Apparently, we are all a little late in discovering this, but over at the Columbia Journalism Review, Ryan Chittum gives good outrage:
The cover stands out for its cast of black and Hispanic caricatures with exaggerated features reminiscent of early 20th century race cartoons. Also, because there are only people of color in it, grabbing greedily for cash. It’s hard to imagine how this one made it through the editorial process.
Compounding the first-glance problem with the image is the fact that race has been a key backdrop to the subprime crisis.

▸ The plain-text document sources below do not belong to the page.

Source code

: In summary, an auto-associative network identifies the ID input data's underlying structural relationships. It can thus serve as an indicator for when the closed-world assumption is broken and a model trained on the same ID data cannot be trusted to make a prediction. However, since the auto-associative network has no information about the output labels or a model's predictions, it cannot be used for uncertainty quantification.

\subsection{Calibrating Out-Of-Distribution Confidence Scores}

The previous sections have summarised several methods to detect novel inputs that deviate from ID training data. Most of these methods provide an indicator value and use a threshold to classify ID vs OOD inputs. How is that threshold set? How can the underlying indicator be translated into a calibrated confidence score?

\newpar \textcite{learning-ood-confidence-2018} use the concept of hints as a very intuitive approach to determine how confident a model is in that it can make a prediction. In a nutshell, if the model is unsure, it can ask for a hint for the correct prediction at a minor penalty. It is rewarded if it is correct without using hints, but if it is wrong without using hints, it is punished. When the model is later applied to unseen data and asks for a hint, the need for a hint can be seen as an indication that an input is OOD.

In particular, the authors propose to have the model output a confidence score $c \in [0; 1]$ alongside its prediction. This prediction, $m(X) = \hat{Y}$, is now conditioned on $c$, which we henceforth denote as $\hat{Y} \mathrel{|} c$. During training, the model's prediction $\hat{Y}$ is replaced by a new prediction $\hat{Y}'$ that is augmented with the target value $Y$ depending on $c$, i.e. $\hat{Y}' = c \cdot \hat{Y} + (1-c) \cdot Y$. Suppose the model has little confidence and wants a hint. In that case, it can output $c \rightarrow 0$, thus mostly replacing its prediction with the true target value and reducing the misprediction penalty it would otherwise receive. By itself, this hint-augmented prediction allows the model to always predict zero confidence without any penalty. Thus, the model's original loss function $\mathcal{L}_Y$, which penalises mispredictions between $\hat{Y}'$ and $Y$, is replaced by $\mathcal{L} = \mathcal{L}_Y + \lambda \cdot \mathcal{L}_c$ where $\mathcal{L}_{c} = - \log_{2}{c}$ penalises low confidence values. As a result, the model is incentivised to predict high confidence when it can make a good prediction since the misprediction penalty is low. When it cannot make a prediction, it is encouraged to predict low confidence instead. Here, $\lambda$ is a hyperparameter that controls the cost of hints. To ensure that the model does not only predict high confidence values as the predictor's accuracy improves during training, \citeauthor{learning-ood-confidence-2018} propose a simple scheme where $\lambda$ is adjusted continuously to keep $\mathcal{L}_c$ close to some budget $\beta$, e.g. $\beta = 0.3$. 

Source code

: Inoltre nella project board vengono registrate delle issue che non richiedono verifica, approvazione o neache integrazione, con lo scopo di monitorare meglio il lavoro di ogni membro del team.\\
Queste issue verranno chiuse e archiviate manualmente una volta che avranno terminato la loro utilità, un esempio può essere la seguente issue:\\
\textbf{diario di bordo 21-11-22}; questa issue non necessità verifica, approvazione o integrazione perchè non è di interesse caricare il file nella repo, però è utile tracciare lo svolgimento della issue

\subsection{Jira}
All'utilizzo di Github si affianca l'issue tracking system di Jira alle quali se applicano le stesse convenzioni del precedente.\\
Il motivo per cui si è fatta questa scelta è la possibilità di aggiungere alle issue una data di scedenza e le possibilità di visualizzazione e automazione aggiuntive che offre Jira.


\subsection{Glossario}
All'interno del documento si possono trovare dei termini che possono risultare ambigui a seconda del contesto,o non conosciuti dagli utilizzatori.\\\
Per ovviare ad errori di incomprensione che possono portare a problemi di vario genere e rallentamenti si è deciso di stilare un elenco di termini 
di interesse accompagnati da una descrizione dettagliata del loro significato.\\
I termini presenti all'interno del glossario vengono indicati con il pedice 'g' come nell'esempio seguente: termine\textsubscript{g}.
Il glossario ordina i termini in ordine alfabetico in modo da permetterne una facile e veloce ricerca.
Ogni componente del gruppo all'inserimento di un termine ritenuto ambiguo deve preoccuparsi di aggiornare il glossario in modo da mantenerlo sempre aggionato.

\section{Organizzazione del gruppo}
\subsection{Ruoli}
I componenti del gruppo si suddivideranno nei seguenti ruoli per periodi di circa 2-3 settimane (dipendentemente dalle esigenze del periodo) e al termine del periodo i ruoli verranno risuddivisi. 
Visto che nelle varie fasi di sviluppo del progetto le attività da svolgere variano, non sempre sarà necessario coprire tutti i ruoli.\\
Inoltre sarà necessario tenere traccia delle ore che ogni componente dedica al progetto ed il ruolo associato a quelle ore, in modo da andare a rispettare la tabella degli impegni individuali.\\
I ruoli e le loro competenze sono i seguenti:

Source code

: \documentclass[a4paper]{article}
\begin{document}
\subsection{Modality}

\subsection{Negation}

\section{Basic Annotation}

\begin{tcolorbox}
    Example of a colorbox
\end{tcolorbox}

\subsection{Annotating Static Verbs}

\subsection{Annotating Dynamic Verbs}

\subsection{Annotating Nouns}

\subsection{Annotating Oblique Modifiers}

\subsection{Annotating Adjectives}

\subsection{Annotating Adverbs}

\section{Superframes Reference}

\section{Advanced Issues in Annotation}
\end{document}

Chittum goes on to note that the "narrative of the crash on the right has been the blame-minority-borrowers line, sometimes via dog whistle, often via bullhorn." That's very true. But regardless of whether you believe the "blame-minority-borrowers line" has merit or not, most of the people who argue it does at least stop short of using "Blue Gum Negro"-era racist tropes as part of their argument.
This is not the first time that Bloomberg Businessweek has done something strange with their cover. It's not the first time they've done something plainly risible with their cover. However, this is the first time they've put out a cover so manifestly gross that I can't imagine touching it without disinfecting my hand thereafter.
And, the Bloomberg Businessweek apology, via Dylan Byers:
"Our cover illustration last week got strong reactions, which we regret," Josh Tyrangiel, the magazine's editor, wrote in a statement sent to POLITICO. "Our intention was not to incite or offend. If we had to do it over again we'd do it differently."